The Pentagon says it has no evidence to suggest that Iran has provided Russia with ballistic missiles, days after reports emerged that Tehran was supplying such weapons to Moscow as its stockpile of conventional missiles was running low.

At a press conference on Tuesday, the Pentagon’s spokesman Brigadier General Patrick Ryder said the US military could not confirm the allegations about Iran. “We do not have any information to corroborate right now that Iran has delivered ballistic missiles to Russia for use in Ukraine.”

He said the Pentagon would “continue to keep a close eye on” the matter. But Washington does “have concerns” Moscow might “seek to acquire that capability,” he said.

His remarks came days after Ukrainian President Vladimir Zelensky’s aide, Mikhail Podoliak, called for strikes against the Iranian military-industrial centers producing combat drones and ballistic missiles.

Kiev claims Iran has supplied Russia with kamikaze drones. The Ukrainian government also alleges that drones designated by Moscow as Geran-2 are actually Iranian-made Shahed-136 UAVs.

Furthermore, a number of media outlets claim Tehran also sold ballistic missiles to Russia. Tehran and Moscow both have rejected such claims.

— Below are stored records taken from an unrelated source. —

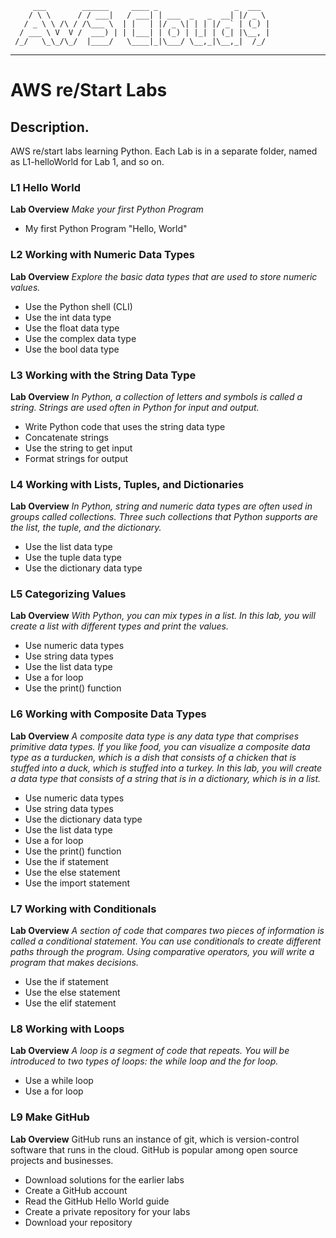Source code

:          ___        ______     ____ _                 _  ___  
        / \ \      / / ___|   / ___| | ___  _   _  __| |/ _ \ 
       / _ \ \ /\ / /\___ \  | |   | |/ _ \| | | |/ _` | (_) |
      / ___ \ V  V /  ___) | | |___| | (_) | |_| | (_| |\__, |
     /_/   \_\_/\_/  |____/   \____|_|\___/ \__,_|\__,_|  /_/ 
 ----------------------------------------------------------------- 



# AWS re/Start Labs

## Description.
AWS re/start labs learning Python.
Each Lab is in a separate folder, named as L1-helloWorld for Lab 1, and so on.

### L1 Hello World
**Lab Overview**
*Make your first Python Program*
- My first Python Program "Hello, World"


### L2 Working with Numeric Data Types
**Lab Overview**
*Explore the basic data types that are used to store numeric values.*

- Use the Python shell    (CLI)
- Use the int data type
- Use the float data type
- Use the complex data type
- Use the bool data type

### L3 Working with the String Data Type
**Lab Overview**
*In Python, a collection of letters and symbols is called a string. Strings are used often in Python for input and output.*

- Write Python code that uses the string data type
- Concatenate strings
- Use the string to get input
- Format strings for output

### L4 Working with Lists, Tuples, and Dictionaries
**Lab Overview**
*In Python, string and numeric data types are often used in groups called collections. Three such collections that Python supports are the list, the tuple, and the dictionary.*

- Use the list data type
- Use the tuple data type
- Use the dictionary data type


### L5 Categorizing Values
**Lab Overview**
*With Python, you can mix types in a list. In this lab, you will create a list with different types and print the values.*

- Use numeric data types
- Use string data types
- Use the list data type
- Use a for loop
- Use the print() function

### L6 Working with Composite Data Types
**Lab Overview**
*A composite data type is any data type that comprises primitive data types. If you like food, you can visualize a composite data type as a turducken, which is a dish that consists of a chicken that is stuffed into a duck, which is stuffed into a turkey. In this lab, you will create a data type that consists of a string that is in a dictionary, which is in a list.*

- Use numeric data types
- Use string data types
- Use the dictionary data type
- Use the list data type
- Use a for loop
- Use the print() function
- Use the if statement
- Use the else statement
- Use the import statement

### L7 Working with Conditionals
**Lab Overview**
*A section of code that compares two pieces of information is called a conditional statement. You can use conditionals to create different paths through the program. Using comparative operators, you will write a program that makes decisions.*

- Use the if statement
- Use the else statement
- Use the elif statement

### L8 Working with Loops
**Lab Overview**
*A loop is a segment of code that repeats. You will be introduced to two types of loops: the while loop and the for loop.*

- Use a while loop
- Use a for loop

### L9 Make GitHub 
**Lab Overview**
GitHub runs an instance of git, which is version-control software that runs in the cloud. GitHub is popular among open source projects and businesses.

- Download solutions for the earlier labs
- Create a GitHub account
- Read the GitHub Hello World guide
- Create a private repository for your labs
- Download your repository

Last week, Iranian Foreign Minister Hossein Amir-Abdollahian dismissed propaganda about Iran’s support for Russia in the Ukraine war.

“Our relations with Russia are based on mutual interests. I would like to emphasize here that the fuss made by some Western countries that Iran has provided Russia with missiles and drones to help it in the Ukraine war, claims about the missile part is completely wrong and the drone part is correct,” he said.

But Amir-Abdollahian hastened to add that Iran provided Russia with a limited number of drones months before the war in Ukraine broke out, assuring that Iran would not be indifferent if it is proven that Russia has used Iranian drones in the war.

“We agreed with Ukraine’s foreign minister that if they have any documents proving Russia has been using Iranian drones in Ukraine, Kiev should provide these documents to us,” the Iranian foreign minister said.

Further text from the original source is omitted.